RECORDS SUPPLIED:
"""

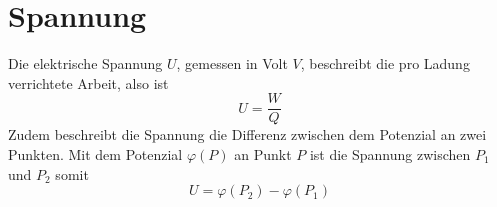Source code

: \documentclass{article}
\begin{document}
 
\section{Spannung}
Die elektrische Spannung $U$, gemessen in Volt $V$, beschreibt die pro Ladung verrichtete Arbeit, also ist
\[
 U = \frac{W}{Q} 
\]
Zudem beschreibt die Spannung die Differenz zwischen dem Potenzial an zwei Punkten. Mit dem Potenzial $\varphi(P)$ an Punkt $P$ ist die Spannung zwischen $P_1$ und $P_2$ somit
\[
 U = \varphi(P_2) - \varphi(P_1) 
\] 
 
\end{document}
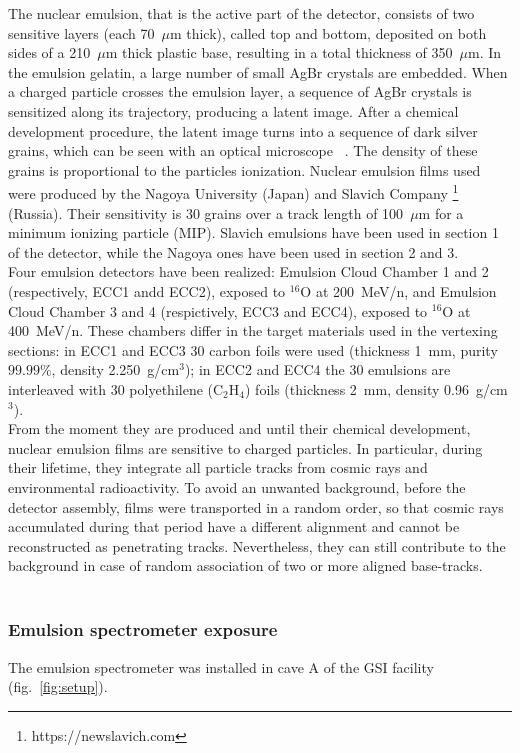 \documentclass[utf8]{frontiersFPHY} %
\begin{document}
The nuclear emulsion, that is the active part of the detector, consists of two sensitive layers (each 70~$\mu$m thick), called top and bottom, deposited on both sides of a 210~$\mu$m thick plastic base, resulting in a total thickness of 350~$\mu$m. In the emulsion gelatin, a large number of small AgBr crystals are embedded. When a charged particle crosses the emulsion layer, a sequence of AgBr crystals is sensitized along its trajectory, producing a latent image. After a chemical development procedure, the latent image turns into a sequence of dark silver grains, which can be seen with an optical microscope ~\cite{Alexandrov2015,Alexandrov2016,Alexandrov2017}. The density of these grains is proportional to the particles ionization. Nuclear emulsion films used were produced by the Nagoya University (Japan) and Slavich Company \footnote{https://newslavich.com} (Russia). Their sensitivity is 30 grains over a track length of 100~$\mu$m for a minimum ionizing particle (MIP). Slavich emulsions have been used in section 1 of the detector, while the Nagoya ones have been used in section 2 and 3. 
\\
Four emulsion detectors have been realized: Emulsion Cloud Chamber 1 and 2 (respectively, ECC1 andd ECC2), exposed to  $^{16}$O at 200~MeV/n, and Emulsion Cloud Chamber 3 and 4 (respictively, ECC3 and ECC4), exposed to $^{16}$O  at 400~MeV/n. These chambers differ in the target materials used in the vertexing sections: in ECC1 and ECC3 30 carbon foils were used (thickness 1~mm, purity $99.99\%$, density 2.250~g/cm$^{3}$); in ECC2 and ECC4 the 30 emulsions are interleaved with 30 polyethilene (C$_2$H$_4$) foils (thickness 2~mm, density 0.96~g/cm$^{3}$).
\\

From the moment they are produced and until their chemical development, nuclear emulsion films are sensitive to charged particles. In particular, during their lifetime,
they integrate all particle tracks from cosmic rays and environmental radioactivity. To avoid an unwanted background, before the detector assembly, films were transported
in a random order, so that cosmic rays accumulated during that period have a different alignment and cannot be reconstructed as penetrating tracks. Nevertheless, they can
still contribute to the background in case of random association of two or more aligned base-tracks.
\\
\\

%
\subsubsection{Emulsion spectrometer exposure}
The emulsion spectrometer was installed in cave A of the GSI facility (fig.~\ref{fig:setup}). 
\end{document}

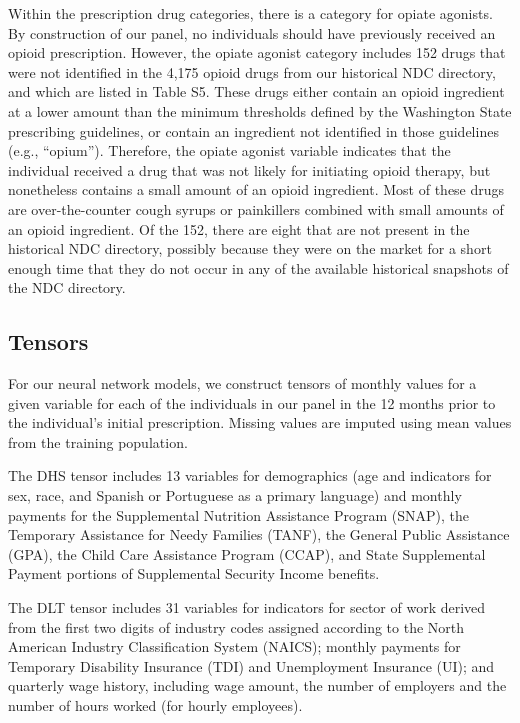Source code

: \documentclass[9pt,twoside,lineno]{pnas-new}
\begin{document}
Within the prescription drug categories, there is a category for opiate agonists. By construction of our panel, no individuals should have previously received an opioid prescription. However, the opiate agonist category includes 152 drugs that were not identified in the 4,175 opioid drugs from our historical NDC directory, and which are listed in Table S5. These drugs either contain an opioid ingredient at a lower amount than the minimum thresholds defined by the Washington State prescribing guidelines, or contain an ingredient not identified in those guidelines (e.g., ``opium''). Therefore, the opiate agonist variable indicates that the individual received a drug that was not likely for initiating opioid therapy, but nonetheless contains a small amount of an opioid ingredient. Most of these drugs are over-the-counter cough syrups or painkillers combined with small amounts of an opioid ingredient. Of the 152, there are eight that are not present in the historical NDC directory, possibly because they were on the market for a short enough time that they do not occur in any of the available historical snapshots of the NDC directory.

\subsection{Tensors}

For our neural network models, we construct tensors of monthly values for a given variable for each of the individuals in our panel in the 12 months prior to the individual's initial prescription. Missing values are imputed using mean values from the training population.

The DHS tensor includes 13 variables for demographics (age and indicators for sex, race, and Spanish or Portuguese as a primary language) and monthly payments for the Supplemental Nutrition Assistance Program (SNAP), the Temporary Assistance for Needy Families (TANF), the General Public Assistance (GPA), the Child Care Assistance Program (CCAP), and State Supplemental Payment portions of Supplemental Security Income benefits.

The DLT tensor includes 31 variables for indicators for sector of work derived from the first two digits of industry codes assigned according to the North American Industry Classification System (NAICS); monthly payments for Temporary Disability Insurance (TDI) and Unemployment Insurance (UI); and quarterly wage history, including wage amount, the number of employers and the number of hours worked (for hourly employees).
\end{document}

"""

TASK DETAILS: The answer should match the data above word for word, with no pictures in it.

EXERCISE RESULT:
Source code

: \documentclass{article}
\begin{document}
 
\section{Spannung}
Die elektrische Spannung $U$, gemessen in Volt $V$, beschreibt die pro Ladung verrichtete Arbeit, also ist
\[
 U = \frac{W}{Q} 
\]
Zudem beschreibt die Spannung die Differenz zwischen dem Potenzial an zwei Punkten. Mit dem Potenzial $\varphi(P)$ an Punkt $P$ ist die Spannung zwischen $P_1$ und $P_2$ somit
\[
 U = \varphi(P_2) - \varphi(P_1) 
\] 
 
\end{document}
 \documentclass[utf8]{frontiersFPHY} %
\begin{document}
The nuclear emulsion, that is the active part of the detector, consists of two sensitive layers (each 70~$\mu$m thick), called top and bottom, deposited on both sides of a 210~$\mu$m thick plastic base, resulting in a total thickness of 350~$\mu$m. In the emulsion gelatin, a large number of small AgBr crystals are embedded. When a charged particle crosses the emulsion layer, a sequence of AgBr crystals is sensitized along its trajectory, producing a latent image. After a chemical development procedure, the latent image turns into a sequence of dark silver grains, which can be seen with an optical microscope ~\cite{Alexandrov2015,Alexandrov2016,Alexandrov2017}. The density of these grains is proportional to the particles ionization. Nuclear emulsion films used were produced by the Nagoya University (Japan) and Slavich Company \footnote{https://newslavich.com} (Russia). Their sensitivity is 30 grains over a track length of 100~$\mu$m for a minimum ionizing particle (MIP). Slavich emulsions have been used in section 1 of the detector, while the Nagoya ones have been used in section 2 and 3. 
\\
Four emulsion detectors have been realized: Emulsion Cloud Chamber 1 and 2 (respectively, ECC1 andd ECC2), exposed to  $^{16}$O at 200~MeV/n, and Emulsion Cloud Chamber 3 and 4 (respictively, ECC3 and ECC4), exposed to $^{16}$O  at 400~MeV/n. These chambers differ in the target materials used in the vertexing sections: in ECC1 and ECC3 30 carbon foils were used (thickness 1~mm, purity $99.99\%$, density 2.250~g/cm$^{3}$); in ECC2 and ECC4 the 30 emulsions are interleaved with 30 polyethilene (C$_2$H$_4$) foils (thickness 2~mm, density 0.96~g/cm$^{3}$).
\\

From the moment they are produced and until their chemical development, nuclear emulsion films are sensitive to charged particles. In particular, during their lifetime,
they integrate all particle tracks from cosmic rays and environmental radioactivity. To avoid an unwanted background, before the detector assembly, films were transported
in a random order, so that cosmic rays accumulated during that period have a different alignment and cannot be reconstructed as penetrating tracks. Nevertheless, they can
still contribute to the background in case of random association of two or more aligned base-tracks.
\\
\\

%
\subsubsection{Emulsion spectrometer exposure}
The emulsion spectrometer was installed in cave A of the GSI facility (fig.~\ref{fig:setup}). 
\end{document}

Source code

: \documentclass[9pt,twoside,lineno]{pnas-new}
\begin{document}
Within the prescription drug categories, there is a category for opiate agonists. By construction of our panel, no individuals should have previously received an opioid prescription. However, the opiate agonist category includes 152 drugs that were not identified in the 4,175 opioid drugs from our historical NDC directory, and which are listed in Table S5. These drugs either contain an opioid ingredient at a lower amount than the minimum thresholds defined by the Washington State prescribing guidelines, or contain an ingredient not identified in those guidelines (e.g., ``opium''). Therefore, the opiate agonist variable indicates that the individual received a drug that was not likely for initiating opioid therapy, but nonetheless contains a small amount of an opioid ingredient. Most of these drugs are over-the-counter cough syrups or painkillers combined with small amounts of an opioid ingredient. Of the 152, there are eight that are not present in the historical NDC directory, possibly because they were on the market for a short enough time that they do not occur in any of the available historical snapshots of the NDC directory.

\subsection{Tensors}

For our neural network models, we construct tensors of monthly values for a given variable for each of the individuals in our panel in the 12 months prior to the individual's initial prescription. Missing values are imputed using mean values from the training population.

The DHS tensor includes 13 variables for demographics (age and indicators for sex, race, and Spanish or Portuguese as a primary language) and monthly payments for the Supplemental Nutrition Assistance Program (SNAP), the Temporary Assistance for Needy Families (TANF), the General Public Assistance (GPA), the Child Care Assistance Program (CCAP), and State Supplemental Payment portions of Supplemental Security Income benefits.

The DLT tensor includes 31 variables for indicators for sector of work derived from the first two digits of industry codes assigned according to the North American Industry Classification System (NAICS); monthly payments for Temporary Disability Insurance (TDI) and Unemployment Insurance (UI); and quarterly wage history, including wage amount, the number of employers and the number of hours worked (for hourly employees).
\end{document}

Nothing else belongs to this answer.